Machine learning models - Detection and data-driven root cause analysis of paper machine drive

4 Methodology

4.2 Machine learning models

In this chapter, some ML techniques for regression problems are briefly reviewed.

Traditionally, models are physics-based. This means that the relationships between features are explained by the laws of physics. This approach requires extensive knowledge of the process in hand. Processes may have so many features that deriving an accurate model is very complicated. ML techniques are one way to overcome this problem if a lot of data is available. Learning algorithms can learn relationships between features by fitting a curve to the training data. It is an iterative process, which aims to minimize the error between the fitted curve and data points. (Mehrotra et al. 2017, 57-58)

4.2.1 Linear regression

Linear regression can be used to model continuous features, such as electricity

consumption. The method assumes that features have linear relationships. When the term

“linear regression” is used in the literature, it usually encompasses multiple linear regression as well. (Ryan 2009, 146)

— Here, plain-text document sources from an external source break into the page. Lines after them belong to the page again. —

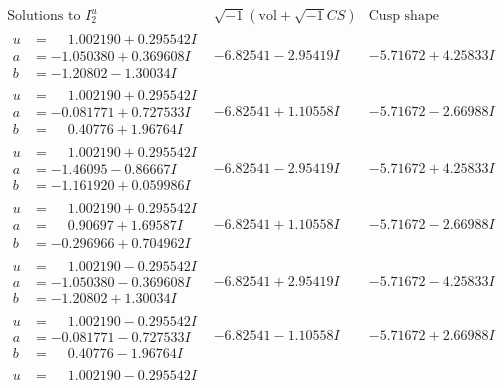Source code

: \documentclass[1p]{elsarticle_modified}
\theoremstyle{definition}
\newcommand{\I}{\sqrt{-1}}
\begin{document}
$$\begin{array}{c|c|c}  
\text{Solutions to }I^u_{2}& \I (\text{vol} + \sqrt{-1}CS) & \text{Cusp shape}\\
 \hline 
\begin{aligned}
u &= \phantom{-}1.002190 + 0.295542 I \\
a &= -1.050380 + 0.369608 I \\
b &= -1.20802 - 1.30034 I\end{aligned}
 & -6.82541 - 2.95419 I & -5.71672 + 4.25833 I \\ \hline\begin{aligned}
u &= \phantom{-}1.002190 + 0.295542 I \\
a &= -0.081771 + 0.727533 I \\
b &= \phantom{-}0.40776 + 1.96764 I\end{aligned}
 & -6.82541 + 1.10558 I & -5.71672 - 2.66988 I \\ \hline\begin{aligned}
u &= \phantom{-}1.002190 + 0.295542 I \\
a &= -1.46095 - 0.86667 I \\
b &= -1.161920 + 0.059986 I\end{aligned}
 & -6.82541 - 2.95419 I & -5.71672 + 4.25833 I \\ \hline\begin{aligned}
u &= \phantom{-}1.002190 + 0.295542 I \\
a &= \phantom{-}0.90697 + 1.69587 I \\
b &= -0.296966 + 0.704962 I\end{aligned}
 & -6.82541 + 1.10558 I & -5.71672 - 2.66988 I \\ \hline\begin{aligned}
u &= \phantom{-}1.002190 - 0.295542 I \\
a &= -1.050380 - 0.369608 I \\
b &= -1.20802 + 1.30034 I\end{aligned}
 & -6.82541 + 2.95419 I & -5.71672 - 4.25833 I \\ \hline\begin{aligned}
u &= \phantom{-}1.002190 - 0.295542 I \\
a &= -0.081771 - 0.727533 I \\
b &= \phantom{-}0.40776 - 1.96764 I\end{aligned}
 & -6.82541 - 1.10558 I & -5.71672 + 2.66988 I \\ \hline\begin{aligned}
u &= \phantom{-}1.002190 - 0.295542 I \\

\end{aligned}
\end{array}$$
\end{document}
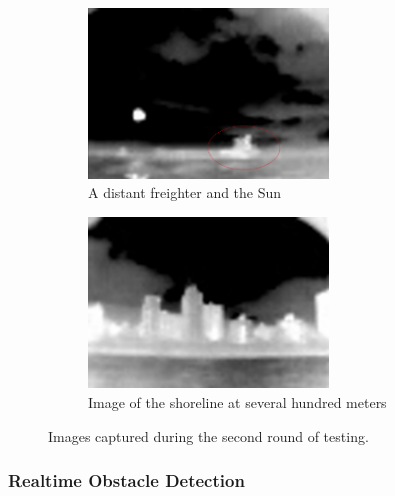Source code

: \begin{figure}
\centering
\begin{subfigure}{0.45\textwidth}
 \centering
 \includegraphics[width=0.7\textwidth]{"./image/FreighterSun_circled"}
 \caption{A distant freighter and the Sun}
 \label{fig:testround2:sub1}
\end{subfigure}
\begin{subfigure}{0.45\textwidth}
 \centering
 \includegraphics[width=0.7\textwidth]{"./image/Land"}
 \caption{Image of the shoreline at several hundred meters}
 \label{fig:testround2:sub2}
\end{subfigure}
\caption{Images captured during the second round of testing.}
\label{fig:testround2}
\end{figure}


\subsubsection{\label{sec:discussion:results:realtimeDetection}Realtime Obstacle Detection}


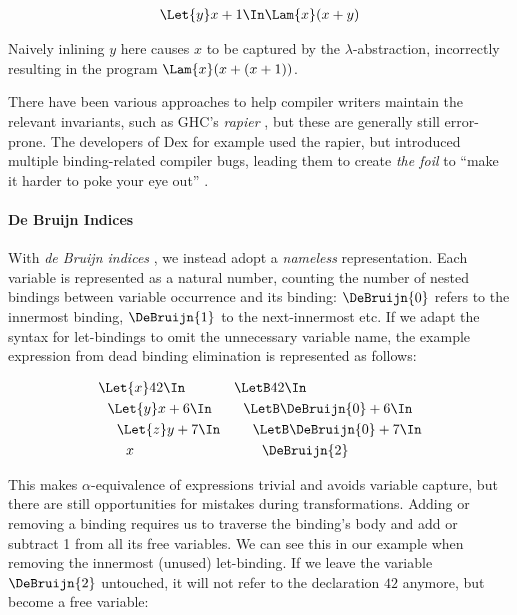     \begin{align*}
      \Let{y} x + 1 \In \Lam{x} (x + y)
    \end{align*}

    Naively inlining $y$ here causes $x$ to be captured
    by the $\lambda$-abstraction, incorrectly resulting in the program
    $\Lam{x} (x + (x + 1))$.

    There have been various approaches to help compiler writers
    maintain the relevant invariants,
    such as GHC's \emph{rapier} \cite{Jones2002GHCInliner},
    but these are generally still error-prone.
    The developers of Dex for example used the rapier,
    but introduced multiple binding-related compiler bugs,
    leading them to create \emph{the foil}
    to ``make it harder to poke your eye out''
    \cite{Maclaurin2022Foil}.

  \paragraph{De Bruijn Indices}
    With \emph{de Bruijn indices}
    \cite{DeBruijn1972NamelessIndices},
    we instead adopt a \emph{nameless} representation.
    Each variable is represented as a natural number,
    counting the number of nested bindings between variable occurrence and its binding:
    $\DeBruijn{0}$ refers to the innermost binding, $\DeBruijn{1}$ to the next-innermost etc.
    If we adapt the syntax for let-bindings to omit the unnecessary variable name,
    the example expression from dead binding elimination is represented as follows:

    \begin{align*}
      &\Let{x} 42 \In            & &\LetB 42 \In                       \\
      &\ \ \Let{y} x + 6 \In     & &\ \ \LetB \DeBruijn{0} + 6 \In     \\
      &\ \ \ \ \Let{z} y + 7 \In & &\ \ \ \ \LetB \DeBruijn{0} + 7 \In \\
      &\ \ \ \ \ \ x             & &\ \ \ \ \ \ \DeBruijn{2}
    \end{align*}

    This makes $\alpha$-equivalence of expressions trivial and avoids variable capture,
    but there are still opportunities for mistakes during transformations.
    Adding or removing a binding
    requires us to traverse the binding's body and add or subtract 1 from all its free variables.
    We can see this in our example when removing the innermost (unused) let-binding.
    If we leave the variable $\DeBruijn{2}$ untouched,
    it will not refer to the declaration $42$ anymore,
    but become a free variable:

The function of linear regression is

𝑌 = 𝛽₀ + 𝛽₁ 𝑋₁ + 𝛽₂ 𝑋₂ + · · · + 𝛽_𝑚 𝑋_𝑚, (12) where 𝑌 is model output, 𝑋_𝑖, 1, . . , 𝑚 is an independent feature, and 𝛽_𝑖, 0, . . , 𝑚 is the

corresponding coefficient. The goal is to minimize the difference between model outputs and observed values by optimizing coefficients as known as least square estimates.

Ryan (2009, 133-135) illustrates how matrix algebra can be applied to regression. Least square estimates for function

𝑌 = 𝑋𝛽 + 𝜀 (13)

can be obtained by using the function

𝛽^ = (𝑋^′𝑋)⁻¹𝑋′𝑌 , (14)

Linear regression may also be solved with a gradient descent method. Many algorithms work iteratively to find these optimal coefficients. These processes are usually gradient solvers.

The gradient descent methods work by changing coefficients on every iteration toward a better fit. Coefficients are changed until the average error between observed values and predicted values do not change, or the maximum number of iterations is reached. (Rebala et al. 2019, 27-36)

4.2.2 Multilayer perceptron

A multilayer perceptron is an artificial neural network. It can be used for classification and regression problems. A three-layer neural network can be seen in Figure 4-7.

Figure 4-7 Three-layer neural network. Reproduced from (Krawczak 2013, 3).

The network consists of neurons, which are the individual processing units of their inputs.

The neurons are linked by connections, and each connection has a weight. Neurons are in the form of layers, and information moves through the network layer to the next layer. Each neuron of each layer receives information from each neuron from the previous layer. The first layer receives features as inputs, and the layers after the first layer receive inputs from the previous layer. The final layer produces the outputs of the neural network. The operation of a single neuron is illustrated in Figure 4-8. (Krawczak 2013, 1-3)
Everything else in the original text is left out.